Derzeit setzt ProSieben am Donnerstagabend auf Spielfilme. Gegen die von Norddeich TV produzierte Primetime-Show bei RTL schickt ProSieben mit «Men in Black III» einen Blockbuster als Free-TV-Premiere ins Rennen, der der Kölner Konkurrenz natürlich so viel Wasser wie möglich abgraben und ausschweifende Zahlen bei RTL verhindern soll. Doch damit nicht genug, schließlich folgt bei RTL am gleichen Tag um 22.25 Uhr eine nicht minder außergewöhnliche Dating-Show, die zu dieser Uhrzeit unter anderem gegen «Men in Black II» antreten darf. ProSieben schickt den Sci-Fi-Kracher am Donnerstagabend nämlich gleich hinterher. Nachdem «Der Bachelor» die vergangenen Jahre bei RTL beständig hohe Quoten generierte, soll «Adam sucht Eva – Gestrandet im Paradies» es dem Rosenverteiler künftig gleichtun. Die Prämisse ist jedoch eine gänzlich andere: Im Kuppelformat treffen pro Folge zwei Singles auf einer paradiesischen Tropeninsel aufeinander – ohne Handy, Laptop, Geld und auch ohne Kleidung. Vom Nackt-Dating, das seinen Ursprung in den Niederlanden hat, verspricht sich RTL ein vorurteilsfreies Kennenlernen. Es wird wohl weniger der von gesellschaftlichen Konventionen losgelöste Umgang als vielmehr die Neugier einiger Zuschauer sein, die die Fernsehenden zum Einschalten bewegt. Nach einigen gemeinsam verbrachten Tagen müssen die beiden Liebessuchenden schließlich angezogen entscheiden, ob sie füreinander die Richtigen sind.

Neben dem Format an sich war im Zuge der neuen Kuppelshow auch eine Personalie Thema: Moderatorin Nela Lee (Foto) wechselte von ProSiebenSat.1 zu RTL, um «Adam sucht Eva» zu präsentieren.
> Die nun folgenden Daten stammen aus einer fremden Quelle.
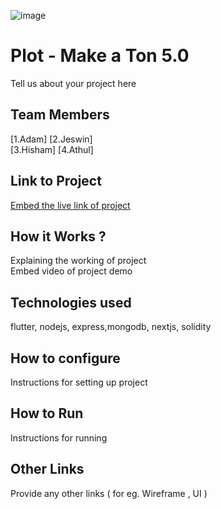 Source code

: ![image](https://user-images.githubusercontent.com/92361680/197824476-464d420d-26a6-4df5-aef3-99214fac1388.png)


# Plot - Make a Ton 5.0
Tell us about your project here

## Team Members
[1.Adam]
[2.Jeswin]   
[3.Hisham] 
[4.Athul]  

## Link to Project
[Embed the live link of project](live_link)

## How it Works ?
Explaining the working of project  
Embed video of project demo

## Technologies used
flutter, nodejs, express,mongodb, nextjs, solidity

## How to configure
Instructions for setting up project

## How to Run
Instructions for running

## Other Links
Provide any other links ( for eg. Wireframe , UI )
Ihr Abschied von der Münchner Sendergruppe soll laut "BILD"-Zeitung nicht besonders harmonisch verlaufen sein. Erschwert wird die deutsche TV-Premiere von «Adam sucht Eva» durch zusätzliche Konkurrenz seitens ProSiebenSat.1. Neben «Men in Black II» beweist sich in dieser Staffel nämlich auch «Promi Big Brother» bei Sat.1 als verlässlicher Quotengarant, das in großen Schritten auf sein Finale zugeht. Die Reality-Show startet um 22.15 Uhr und geht als Live-Show gerne bis kurz vor Mitternacht, womit sich das RTL-Dating wohl über die gesamte Laufzeit gegen die Promis im Container beweisen muss. Die Ereignisse aus dem Container werden sich wohl ebenfalls mit RTLs neuer und ambitionierter Comedy schneiden, die auf das neue Dating-Format folgt. Mit Jan Böhmermann, Jan Köppen, Katrin Bauerfeind und Palina Rojinski versammelt der Kölner Sender in «Was wäre wenn?» einige der absoluten Überflieger in der aktuellen deutschen Fernsehlandschaft, weshalb sich RTL wohl auch von diesem Neustart gute Quoten verspricht.

Trotz Formaten, die schon im Vorfeld für reichlich Gesprächsstoff sorgen, gibt sich ProSiebenSat.1 also noch lange nicht geschlagen und nimmt den Kampf gegen «Rising Star» und «Adam sucht Eva» zumindest zu deren Premieren auf. Keines der involvierten Formate wird wohl den Quotenkrieg am Donnerstag unbeschadet überstehen. Wer dennoch die Oberhand behält, steht am Freitagmorgen fest.